Anemoside A3-induced Relaxation in Rat Renal Arteries: Role of Endothelium and Ca2+ Channel Inhibition

Anemoside A(3), a lupane-type triterpenoid saponin, exists in the roots of Pulsatilla chinensis, but its pharmacological properties are largely unknown. The present study aimed to investigate the mechanisms underlying anemoside A(3)-induced relaxation in rat renal arteries. Changes of isometric force were determined on arteries with a myograph. Anemoside A(3) caused concentration-dependent relaxation in precontracted aortas, mesenteric, left coronary, and renal arteries. Removal of endothelium or treatment with charybdotoxin plus apamin slightly but significantly attenuated the relaxation in renal arteries. TEA(+) inhibited the relaxation caused by anemoside A(3) in renal arteries with and without endothelium while glibenclamide, BaCl2, or capsaicin had no effect on it.
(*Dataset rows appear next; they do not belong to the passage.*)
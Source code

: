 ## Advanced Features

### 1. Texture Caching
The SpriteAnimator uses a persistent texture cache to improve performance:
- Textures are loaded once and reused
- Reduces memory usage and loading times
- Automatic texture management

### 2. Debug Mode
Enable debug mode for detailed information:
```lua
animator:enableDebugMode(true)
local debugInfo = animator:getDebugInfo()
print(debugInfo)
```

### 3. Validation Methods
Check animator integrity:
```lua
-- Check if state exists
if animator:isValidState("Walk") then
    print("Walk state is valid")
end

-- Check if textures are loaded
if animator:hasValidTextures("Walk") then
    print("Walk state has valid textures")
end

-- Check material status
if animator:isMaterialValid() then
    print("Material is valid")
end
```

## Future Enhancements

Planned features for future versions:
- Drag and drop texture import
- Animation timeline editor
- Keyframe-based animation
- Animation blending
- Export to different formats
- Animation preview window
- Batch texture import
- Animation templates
Anemoside A(3) produced less relaxation in rings contracted by 60mM KCl compared with rings contracted by receptor-dependent constrictors. It further inhibited contractions induced by Ca2+ influx through nifedipine-sensitive voltage-gated Ca2+ channels, nifedipine-insensitive receptor-operated Ca2+ channels, and by intracellular Ca2+ release. Pretreatment with nifedipine attenuated anemoside A(3)-induced relaxation. Taken together, the present results indicate that anemoside A(3) produces relaxation in rat renal arteries through multiple mechanisms. The release of CTX/apamin-sensitive endothelium-derived hyperpolarizing factor, stimulation of TEA(+)-sensitive K+ channel, and inhibition of Ca2+ influx jointly contribute to the relaxation.